A persistent critique of deep learning or artificial intelligence is its tendency to prioritize statistical correlation over physical causation. For a model to be truly polymathic, one would imagine that its architecture must natively respect the invariants of the natural world: symmetry, conservation, and scale. However, recent developments in large-scale model training suggest that given enough data, the fundamental laws of nature can be learned directly from the data, removing the necessity of embedding these symmetries and conservation laws directly within the neural networks themselves. The balance between data quantity and the inductive biases we provide to the AI system a priori is one that may surprise us all. I would also suggest explorations toward architectures that can draw inferences through the use of reason across different types of data in different domains. A true AGI should be able to navigate the vast gulf between the quantum behavior of molecules and the macroscopic dynamics of fluid flow with ease.

Cultivating a granular understanding of potential knowledge transfer across heterogeneous datasets and domains is a cornerstone of our expansion strategy. This is a critical requirement for engineering robust, data-driven scientific models. By addressing this problem, we can move beyond conceptual inquiries regarding multidisciplinarity to solve immediate, practical challenges. For instance, in data-saturated domains, how should we prioritize specific samples to maximize training efficiency? Conversely, in data-scarce domains, which adjacent fields can most effectively augment the primary dataset to bolster performance? Finally, for data-rich target domains, we must identify the specific conditions under which it becomes computationally beneficial to diversify training corpora with samples from distanced disciplines.

Resolving these questions necessitates the construction of quantitative, computationally efficient measures of transfer. The field of deep active learning (DAL) has already developed efficient surrogates to estimate the impact of individual sample inclusion on a target objective.9 While these strategies have proven effective for human-in-the-loop data mining and intradomain sample selection, we need to generalize these methodologies to evaluate interdomain knowledge transfer and scientific resource allocation. This includes optimizing compute budgets by identifying which simulations will generate the most informative training data and by developing relevant cross-disciplinary benchmarks. 

We can deploy this framework across multiple domains—including fluid dynamics, astrophysics, materials science, and biology—to design connectivity graphs that map knowledge transfer across disparate datasets. By benchmarking these connectivity maps against established knowledge graphs derived from existing literature, we can uncover latent relationships previously unknown to the scientific community.10 Ultimately, we will empirically validate our findings by training a polymathic model on the domain combinations showing the highest propensity for transfer. 

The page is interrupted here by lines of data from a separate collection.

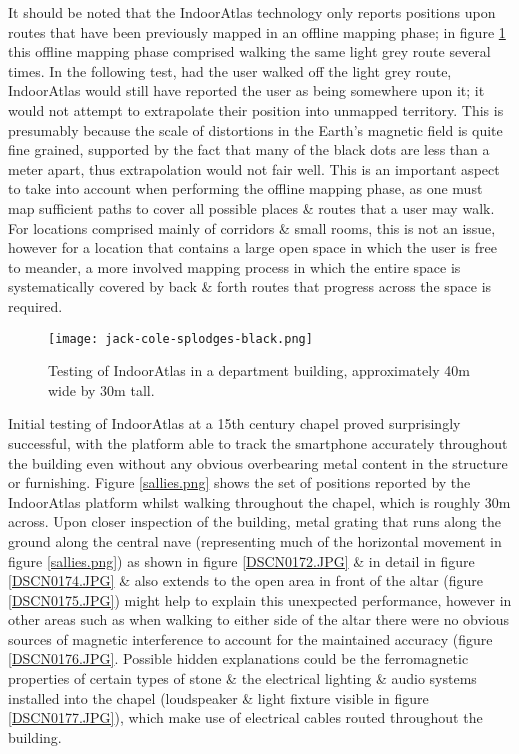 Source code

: It should be noted that the IndoorAtlas technology only reports positions upon routes that have been previously mapped in an offline mapping phase; in figure \ref{jack-cole-splodges-black.png} this offline mapping phase comprised walking the same light grey route several times. In the following test, had the user walked off the light grey route, IndoorAtlas would still have reported the user as being somewhere upon it; it would not attempt to extrapolate their position into unmapped territory. This is presumably because the scale of distortions in the Earth's magnetic field is quite fine grained, supported by the fact that many of the black dots are less than a meter apart, thus extrapolation would not fair well. This is an important aspect to take into account when performing the offline mapping phase, as one must map sufficient paths to cover all possible places \& routes that a user may walk. For locations comprised mainly of corridors \& small rooms, this is not an issue, however for a location that contains a large open space in which the user is free to meander, a more involved mapping process in which the entire space is systematically covered by back \& forth routes that progress across the space is required.

\begin{figure}[h]
	\begin{center}
		\texttt{[image: jack-cole-splodges-black.png]}
		\caption{Testing of IndoorAtlas in a department building, approximately 40m wide by 30m tall.}
		\label{jack-cole-splodges-black.png}
	\end{center}
\end{figure}

Initial testing of IndoorAtlas at a 15th century chapel proved surprisingly successful, with the platform able to track the smartphone accurately throughout the building even without any obvious overbearing metal content in the structure or furnishing. Figure \ref{sallies.png} shows the set of positions reported by the IndoorAtlas platform whilst walking throughout the chapel, which is roughly 30m across. Upon closer inspection of the building, metal grating that runs along the ground along the central nave (representing much of the horizontal movement in figure \ref{sallies.png}) as shown in figure \ref{DSCN0172.JPG} \& in detail in figure \ref{DSCN0174.JPG} \& also extends to the open area in front of the altar (figure \ref{DSCN0175.JPG}) might help to explain this unexpected performance, however in other areas such as when walking to either side of the altar there were no obvious sources of magnetic interference to account for the maintained accuracy (figure \ref{DSCN0176.JPG}. Possible hidden explanations could be the ferromagnetic properties of certain types of stone \& the electrical lighting \& audio systems installed into the chapel (loudspeaker \& light fixture visible in figure \ref{DSCN0177.JPG}), which make use of electrical cables routed throughout the building.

We lack a rigorous metric for “polymathic intelligence.” While we can measure a model’s accuracy in a specific task, we cannot easily quantify how much “knowledge” is being shared between one discipline and another. Solving this requires the development of new benchmarks that account for cross-domain synergy. We must be able to calculate the “connectivity” of the model’s internal representations, for example, ensuring that an insight in physics materially improves the model’s predictive power in climate science. 

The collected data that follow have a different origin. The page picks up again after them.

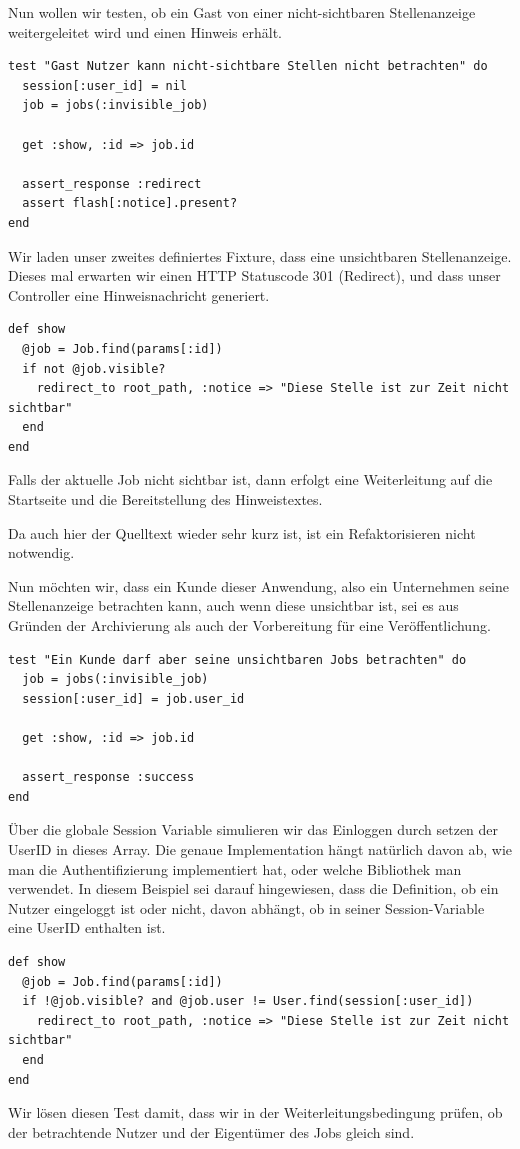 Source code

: Nun wollen wir testen, ob ein Gast von einer nicht-sichtbaren Stellenanzeige weitergeleitet wird und einen Hinweis erhält.
\begin{lstlisting}
test "Gast Nutzer kann nicht-sichtbare Stellen nicht betrachten" do
  session[:user_id] = nil
  job = jobs(:invisible_job)
  
  get :show, :id => job.id

  assert_response :redirect
  assert flash[:notice].present?
end
\end{lstlisting}
Wir laden unser zweites definiertes Fixture, dass eine unsichtbaren Stellenanzeige. Dieses mal erwarten wir einen HTTP Statuscode 301 (Redirect), und dass unser Controller eine Hinweisnachricht generiert.

\begin{lstlisting}
def show
  @job = Job.find(params[:id])
  if not @job.visible?
    redirect_to root_path, :notice => "Diese Stelle ist zur Zeit nicht sichtbar"
  end
end
\end{lstlisting}
Falls der aktuelle Job nicht sichtbar ist, dann erfolgt eine Weiterleitung auf die Startseite und die Bereitstellung des Hinweistextes.

Da auch hier der Quelltext wieder sehr kurz ist, ist ein Refaktorisieren nicht notwendig.

Nun möchten wir, dass ein Kunde dieser Anwendung, also ein Unternehmen seine Stellenanzeige betrachten kann, auch wenn diese unsichtbar ist, sei es aus Gründen der Archivierung als auch der Vorbereitung für eine Veröffentlichung.
\begin{lstlisting}
test "Ein Kunde darf aber seine unsichtbaren Jobs betrachten" do
  job = jobs(:invisible_job)
  session[:user_id] = job.user_id
  
  get :show, :id => job.id

  assert_response :success
end
\end{lstlisting}
Über die globale Session Variable simulieren wir das Einloggen durch setzen der UserID in dieses Array. Die genaue Implementation hängt natürlich davon ab, wie man die Authentifizierung implementiert hat, oder welche Bibliothek man verwendet. In diesem Beispiel sei darauf hingewiesen, dass die Definition, ob ein Nutzer eingeloggt ist oder nicht, davon abhängt, ob in seiner Session-Variable eine UserID enthalten ist.

\begin{lstlisting}
def show
  @job = Job.find(params[:id])
  if !@job.visible? and @job.user != User.find(session[:user_id])
    redirect_to root_path, :notice => "Diese Stelle ist zur Zeit nicht sichtbar"
  end
end
\end{lstlisting}
Wir lösen diesen Test damit, dass wir in der Weiterleitungsbedingung prüfen, ob der betrachtende Nutzer und der Eigentümer des Jobs gleich sind.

We need to dive deep into the following questions: How do large-scale scientific models encode domain-specific heuristics—such as proteomic folding principles, chemical reaction mechanisms, or the governing laws of fluid dynamics—and can these internal representations be rendered both interpretable and transferable? Furthermore, how do scientific foundation models facilitate knowledge migration between related disciplines (for example, from mathematics to physics, chemistry, and biochemistry), and can we isolate the underlying transfer mechanisms? The polymathic hypothesis posits that cross-disciplinary knowledge fundamentally enhances performance on specialized tasks; however, we must still determine how to rigorously quantify and optimize this latent transfer.

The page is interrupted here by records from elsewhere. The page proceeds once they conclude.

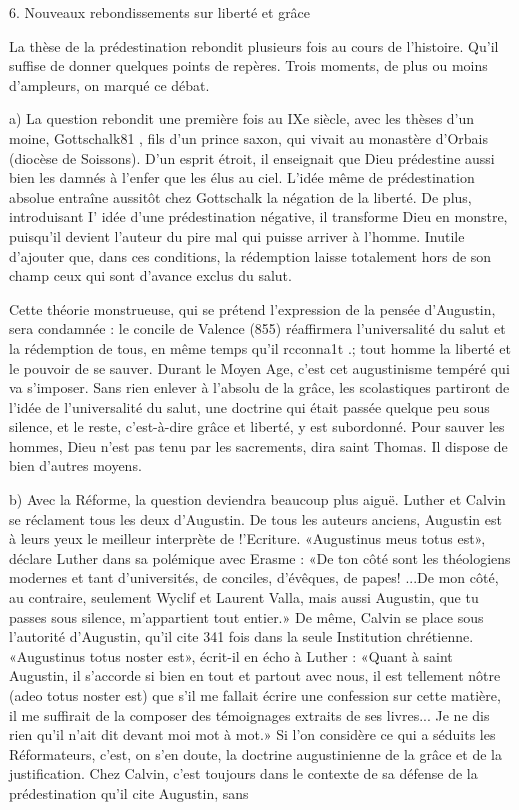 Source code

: 6. Nouveaux	rebondissements sur liberté et	grâce

La thèse de la prédestination rebondit plusieurs fois au cours de l'histoire. Qu'il suffise de donner quelques points de repères. Trois moments, de plus ou moins d'ampleurs, on marqué ce débat.

a)	La question rebondit une première fois au IXe siècle, avec les thèses d'un moine, Gottschalk81 , fils d'un prince saxon, qui vivait au monastère d'Orbais (diocèse de Soissons). D'un esprit étroit, il enseignait que Dieu prédestine aussi bien les damnés à l'enfer que les élus au ciel. L'idée même de prédestination absolue entraîne aussitôt chez Gottschalk la négation de la liberté. De plus, introduisant I' idée d'une prédestination négative, il transforme Dieu en monstre, puisqu'il devient l'auteur du pire mal qui puisse arriver à l'homme. Inutile d'ajouter que, dans ces conditions, la rédemption laisse totalement hors de son champ ceux qui sont d'avance exclus du salut.

Cette théorie monstrueuse, qui se prétend l'expression de la pensée d'Augustin, sera condamnée : le concile de Valence (855) réaffirmera l'universalité du salut et la rédemption de tous, en même temps qu'il rcconna1t .; tout homme la liberté et le pouvoir de se sauver. Durant le Moyen Age, c'est cet augustinisme tempéré qui va s'imposer. Sans rien enlever à l'absolu de la grâce, les scolastiques partiront de l'idée de l'universalité du salut, une doctrine qui était passée quelque peu sous silence, et le reste, c'est-à-dire grâce et liberté, y est subordonné. Pour sauver les hommes, Dieu n'est pas tenu par les sacrements, dira saint Thomas. Il dispose de bien d'autres moyens.

b)	Avec  la  Réforme,  la  question  deviendra  beaucoup  plus  aiguë. Luther et Calvin se réclament tous les deux d'Augustin. De tous les auteurs anciens, Augustin est à leurs yeux le meilleur interprète de !'Ecriture. «Augustinus  meus totus est», déclare Luther dans sa polémique avec Erasme : «De ton côté sont les théologiens modernes et tant d'universités, de conciles, d'évêques, de papes! ...De mon côté, au contraire, seulement Wyclif et Laurent Valla, mais aussi Augustin, que tu passes sous silence, m'appartient tout entier.» De même, Calvin se place sous l'autorité  d'Augustin,  qu'il  cite  341  fois  dans  la  seule  Institution  chrétienne.
«Augustinus totus noster est», écrit-il en écho à Luther : «Quant à saint Augustin, il s'accorde si bien en tout et partout avec nous, il est tellement nôtre (adeo totus noster est) que s'il me fallait écrire une confession sur cette matière, il me suffirait de la composer des témoignages extraits de ses livres... Je ne dis rien qu'il n'ait dit devant moi mot à mot.» Si l'on considère ce qui a séduits les Réformateurs, c'est, on s'en doute, la doctrine augustinienne de la grâce et de la justification. Chez Calvin, c'est toujours dans le contexte de sa défense de la prédestination qu'il cite Augustin, sans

One of the most obvious techniques to test knowledge transfer is to compare directly the performance of a model pretrained on domain A and fine-tuned on domain B with a model trained only using data from domain B, based on the same amount of compute. Initial small-scale tests and even some medium-scale tests in fluid dynamics have already shown that pretraining on datasets from different disciplines (specifically, pretraining on biological fluids or oceanography simulations) enhances the capability of the AI fluids model for other contexts, such as aerodynamics or astrophysics. However, the approach of small-scale studies of cross-domain knowledge transfer can be computationally expensive and very often is only a binary comparison, ignoring the effects of including many datasets in training, but it will nonetheless help us build key insights.

Alternatively, we can rely on scaling laws, which illustrate performance improvements relative to increased data and compute, to investigate the connections between datasets from various domains. Recognizing that scaling exponents differ across data types—for instance, Wikipedia data impact language model perplexity more than common crawl data—we can imagine examining how performance in certain domains scales with additional data, allowing us to assess the impact of multidisciplinary data. Additionally, by analyzing scaling-exponent variations against a heuristic measure of domain distance, such as dataset interconnectedness, we can evaluate the effectiveness of our cross-disciplinary approach and inform future expansion strategies.

Scientific models must be validated not merely by predictive accuracy but by their explanatory power. While black-box architectures suffice for linguistic generation, scientific inquiry demands rigorous interpretability; at a minimum, interpretable results catalyze distal discoveries that remain inaccessible via opaque methodologies. I propose a strategy synthesizing symbolic distillation—the translation of neural computations into closed-form equations—with influence tracing to identify the specific training data governing model predictions. Scientific domains provide a unique ontological advantage: established physical laws serve as a definitive testbed for validating these interpretability claims.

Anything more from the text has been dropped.